This week’s post is sponsored by YCharts. YCharts is giving 100 of our readers free access to their Professional platform until December 16th. Sign up here. With YCharts you can conduct investment research, monitor the markets, and share insights with others.
The charts and themes from the past week that tell an interesting story in markets and investing…
1) The Housing Recession
The debate over whether the US economy is in a recession rages on, but there’s is no doubt about the status of the US housing market. This is what a housing recession looks like:
-The US Housing Market Index (measure of homebuilder confidence) fell for the 11th consecutive month to its lowest level since April 2020. 37% of builders reported cutting prices in November, with an average price reduction of 6%.
-Building Permits hit a 26-month low in October, down 10% year-over-year.
-US Existing Home Sales fell for the 9th consecutive month, down 28% over the last year.
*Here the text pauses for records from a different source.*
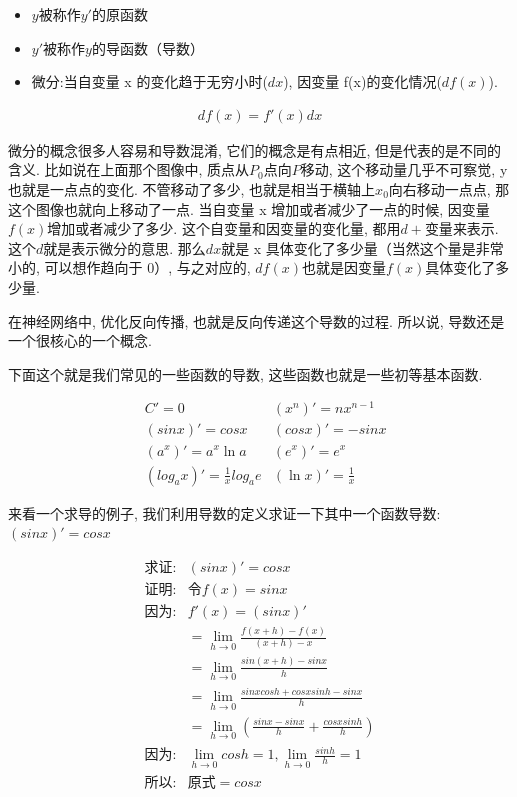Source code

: \begin{itemize}
  \item $y$被称作$y'$的原函数
  \item $y'$被称作$y$的导函数（导数）
  \item 微分:当自变量 x 的变化趋于无穷小时($dx$), 因变量 f(x)的变化情况($df(x)$). 
\end{itemize}

\begin{align*}
  df(x)=f'(x)dx
\end{align*}

微分的概念很多人容易和导数混淆, 它们的概念是有点相近, 但是代表的是不同的含义. 比如说在上面那个图像中, 质点从$P_0$点向$P$移动, 这个移动量几乎不可察觉, y 也就是一点点的变化. 不管移动了多少, 也就是相当于横轴上$x_0$向右移动一点点, 那这个图像也就向上移动了一点. 当自变量 x 增加或者减少了一点的时候, 因变量$f(x)$增加或者减少了多少. 这个自变量和因变量的变化量, 都用$d+\mbox{变量}$来表示. 这个$d$就是表示微分的意思. 那么$dx$就是 x 具体变化了多少量（当然这个量是非常小的, 可以想作趋向于 0）, 与之对应的, $df(x)$也就是因变量$f(x)$具体变化了多少量. 

在神经网络中, 优化反向传播, 也就是反向传递这个导数的过程. 所以说, 导数还是一个很核心的一个概念. 

下面这个就是我们常见的一些函数的导数, 这些函数也就是一些初等基本函数. 

\begin{align*}
  & C'=0 & (x^n)'=nx^{n-1} \\
  & (sinx)'=cosx & (cosx)'=-sinx \\
  & (a^x)'=a^x \ln a & (e^x)'=e^x \\
  & (log_a{x})'=\frac{1}{x}log_a{e} & (\ln x)'=\frac{1}{x}
\end{align*}

来看一个求导的例子, 我们利用导数的定义求证一下其中一个函数导数: $(sinx)'=cosx$

\begin{align*}
  \mbox{求证}:&  (sinx)'=cosx \\
  \mbox{证明}:& \mbox{令}f(x)=sinx \\
  \mbox{因为}:& f'(x)=(sinx)' \\ 
  & =\lim_{h\to0}\frac{f(x+h)-f(x)}{(x+h)-x} \\
  & =\lim_{h\to0}\frac{sin(x+h) - sinx}{h} \\ 
  & =\lim_{h\to0}\frac{sinx cosh + cosx sinh - sinx}{h} \\
  & =\lim_{h\to0}(\frac{sinx - sinx}{h} + \frac{cosx sinh}{h}) \\
  \mbox{因为}: & \lim_{h\to 0}cosh=1, \lim_{h\to0}\frac{sinh}{h}=1 \\
  \mbox{所以}: & \mbox{原式} =cosx
\end{align*}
This is the largest YoY decline since February 2008.
-The median price of an existing home sold in the US has now fallen 8% from its peak in June, the largest 4-month % decline since November 2008 to February 2009. After the last housing bubble peaked, prices fell 33%. Incredibly, the same decline today would only bring prices back to February 2020 levels.
2) The Earnings Recession
Housing is not the only downturn we’ve seen this year.
With 95% of companies reported, S&P 500 Q3 GAAP earnings are down 10% year-over-year, the 2nd quarter in row of negative YoY growth. And if current guidance/estimates are correct, we’ll likely see this trend continue in Q4.
The big question is what happens after that, as stocks have already moved lower this year in tandem with earnings. Will earnings bounce back in 2023 as is currently expected (13% earnings growth), or will the downturn continue?
3) Fully Inverted
The best argument for a deeper decline in earnings is that the US recession debate will finally be resolved in the coming months with a clear economic downturn.
On the top of the list of leading indicators pointing to future economic weakness is the yield curve, which is now fully inverted.
The shortest maturity 1-month Treasury bill yield (3.93%) rose above the longest maturity 30-Year Treasury bond yield (3.89%) last week, a relatively rare occurrence.
The last 2 times that happened?
-August – September 2019 (recession started in March 2020)
-August 2006 – August 2007 (recession started in January 2008).
In addition to the yield curve, many other leading indicators (housing, ISM new orders, stocks, etc.) are pointing to a weaker economy.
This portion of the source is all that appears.